In one embodiment, at least one surface of the gain medium 104 and/or the cooling elements 100 and 108 are in contact with the gain medium 104 and may include a sufficiently flat surface thereby providing good thermal and physical contact over a substantial portion of the surface thereof. For example, in one embodiment the surface of at least one of the gain medium 104 and/or the cooling elements 100 and 108 will include surface irregularities less than about one wavelength of light. Exemplary wavelengths include, for example, about 632nm. In another embodiment, the surface of at least one of the gain medium 104 and/or the cooling elements 100 and 108 will include surface irregularities less than about one-tenth of a wavelength. In still another embodiment, the surface of at least one of the gain medium 104 and/or the cooling elements 100 and 108 will include surface irregularities less than about one-twentieth of a wavelength. In short, the surface of at least one of the gain medium 104 and/or the cooling elements 100 and 108 may include any number and/or size of surface irregularities. The gain medium 104 may include a thin disk gain medium. For example, the thin disk gain medium may be configured having substantially one-dimensional heat flow. As such, the thin disk gain medium includes one transverse and/or longitudinal dimension, the thickness, much smaller than the other two transverse dimensions. For example, a thin disk might have a diameter of about a few millimeters and a thickness of only about a fraction of a millimeter. The thinness of the disk will ensure that the heat- flow will be substantially 1 -dimensional. Optionally, the gain medium 104 may be manufactured from a variety of materials, including, without limitation, Nd:YVO4, Nd:YAG, Nd:YLF, Yb:YAG, Yb:KGW, Yb:KYW, apatite-structure crystals, stoichiometric gain materials, stoichiometric Yb3+ gain materials including KYbW or YbAG,Ti:AI₂O₃, semiconductor materials, and the like.

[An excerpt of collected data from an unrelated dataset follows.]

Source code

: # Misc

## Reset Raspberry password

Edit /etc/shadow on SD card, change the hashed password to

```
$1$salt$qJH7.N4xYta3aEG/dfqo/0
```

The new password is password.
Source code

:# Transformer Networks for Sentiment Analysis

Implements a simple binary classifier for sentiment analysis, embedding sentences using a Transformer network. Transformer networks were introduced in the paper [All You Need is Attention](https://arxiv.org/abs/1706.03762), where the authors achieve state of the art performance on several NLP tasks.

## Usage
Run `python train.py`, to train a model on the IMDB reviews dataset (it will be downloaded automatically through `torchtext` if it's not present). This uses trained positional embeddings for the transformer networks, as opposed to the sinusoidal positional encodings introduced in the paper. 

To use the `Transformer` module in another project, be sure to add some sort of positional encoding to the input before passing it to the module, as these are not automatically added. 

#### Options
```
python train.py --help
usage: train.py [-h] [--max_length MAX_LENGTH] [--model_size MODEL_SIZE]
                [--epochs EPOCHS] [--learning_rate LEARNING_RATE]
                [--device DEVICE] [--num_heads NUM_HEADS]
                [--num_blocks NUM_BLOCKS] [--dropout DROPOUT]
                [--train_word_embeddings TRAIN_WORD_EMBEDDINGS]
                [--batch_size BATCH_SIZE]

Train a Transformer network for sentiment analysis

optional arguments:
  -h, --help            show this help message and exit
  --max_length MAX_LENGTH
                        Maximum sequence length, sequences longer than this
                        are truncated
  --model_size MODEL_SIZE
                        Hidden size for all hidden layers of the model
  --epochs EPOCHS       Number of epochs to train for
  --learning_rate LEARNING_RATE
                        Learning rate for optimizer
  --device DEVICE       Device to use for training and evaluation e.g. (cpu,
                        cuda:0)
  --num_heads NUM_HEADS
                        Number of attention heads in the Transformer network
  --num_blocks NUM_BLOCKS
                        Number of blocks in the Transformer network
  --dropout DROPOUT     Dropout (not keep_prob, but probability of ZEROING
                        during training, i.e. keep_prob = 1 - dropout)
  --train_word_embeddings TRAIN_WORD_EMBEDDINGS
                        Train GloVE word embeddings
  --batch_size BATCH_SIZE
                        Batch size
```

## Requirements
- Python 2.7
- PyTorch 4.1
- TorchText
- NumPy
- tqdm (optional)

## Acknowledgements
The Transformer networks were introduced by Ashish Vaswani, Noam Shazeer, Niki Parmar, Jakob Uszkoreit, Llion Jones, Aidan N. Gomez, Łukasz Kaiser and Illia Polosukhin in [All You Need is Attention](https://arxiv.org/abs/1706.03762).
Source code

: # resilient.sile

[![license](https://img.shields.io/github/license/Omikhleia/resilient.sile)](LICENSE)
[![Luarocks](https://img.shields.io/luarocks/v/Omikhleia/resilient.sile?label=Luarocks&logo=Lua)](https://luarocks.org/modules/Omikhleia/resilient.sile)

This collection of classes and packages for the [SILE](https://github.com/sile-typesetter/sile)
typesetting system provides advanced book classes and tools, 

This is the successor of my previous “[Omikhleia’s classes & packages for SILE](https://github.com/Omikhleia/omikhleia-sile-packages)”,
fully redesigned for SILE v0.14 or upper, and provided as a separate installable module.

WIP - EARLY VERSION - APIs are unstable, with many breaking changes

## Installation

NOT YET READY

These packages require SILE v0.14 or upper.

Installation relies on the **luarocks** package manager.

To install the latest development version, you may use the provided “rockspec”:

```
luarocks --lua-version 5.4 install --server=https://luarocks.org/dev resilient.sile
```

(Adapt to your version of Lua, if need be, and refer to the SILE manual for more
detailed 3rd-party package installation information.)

Alternatively, the gain medium 104 may include a bulk gain medium. For example, the bulk gain medium 104 may be configured to permit substantially one- dimensional heat flow or substantially multi-dimensional heat flow. As such, the bulk gain medium 104 may include one dimension substantially large than other dimensions thereof. For example, in one embodiment the thickness of the bulk gain medium 104 may be similar to or larger than the thickness and/or length thereof. In one illustrative embodiment, the bulk gain medium 104 might have a thickness of about a few tens of millimeters and transverse dimensions of about a few millimeters. More specifically, the thickness of the bulk gain medium 104 may range from about 10 millimeters to about 90 millimeters while the transverse dimensions of the bulk gain medium 104 may range from about 1 millimeter to about 9.9 millimeters. As such, the cooling elements 100 and 108 may be configured to provide cooling from the ends of the bulk gain media 104.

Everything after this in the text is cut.